Staff Sgts. Shawn M. Martin and Jason M. Kuehnl received their awards for individual acts of heroism while serving as a combat instructors, when on two separate occassions, one of each of their students failed to follow proper throwing techniques during basic M67 fragmentation grenade training.
As a result, the live hand grenades did not clear the pit wall, and put the lives of the Marines in the training area and those around it in danger.
As the grenades ricocheted to the bottom of the pit, both Martin and Kuehnl took immediate action, grabbing their junior Marines, and forcing them over the wall of the pit without thinking of their own well-being.
According to the Jane’s Infantry Weapons publication, the M67 fragmentation grenade has three to five seconds from the time the wire clip is released and the pin pulled, before it detonates. The M67 has an effective casualty radius of 15 meters. Fragments can disperse as far away as 230 meters.

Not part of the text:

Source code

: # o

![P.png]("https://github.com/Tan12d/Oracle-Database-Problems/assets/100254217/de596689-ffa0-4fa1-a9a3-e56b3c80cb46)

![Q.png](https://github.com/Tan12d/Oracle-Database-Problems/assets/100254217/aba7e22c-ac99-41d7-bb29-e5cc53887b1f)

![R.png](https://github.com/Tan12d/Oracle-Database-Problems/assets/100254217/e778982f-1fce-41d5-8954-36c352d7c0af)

Due to the instructors’ immediate actions, mental tenacity, and remarkable bravery, no injuries were sustained by either the junior Marines, their classmates or their trainers.
By their courageous and prompt actions in the face of great personal risk, Martin and Kuehnl reflected great credit upon themselves upholding the highest traditions of the Marine Corps and the United States Naval Service.
“Today, you are being witnesses of something that does not take place often in our Corps, the awarding of the Navy and Marine Corps Medal to these two brave Marines,” said Col. Brennan T. Byrne, Commanding Officer, School of Infantry West.
The Navy and Marine Corps Medal is the second highest non-combatant medal awarded by the United States Department of the Navy to members of the United States Navy and Marine Corps. It was established by Congress on August 7, 1942.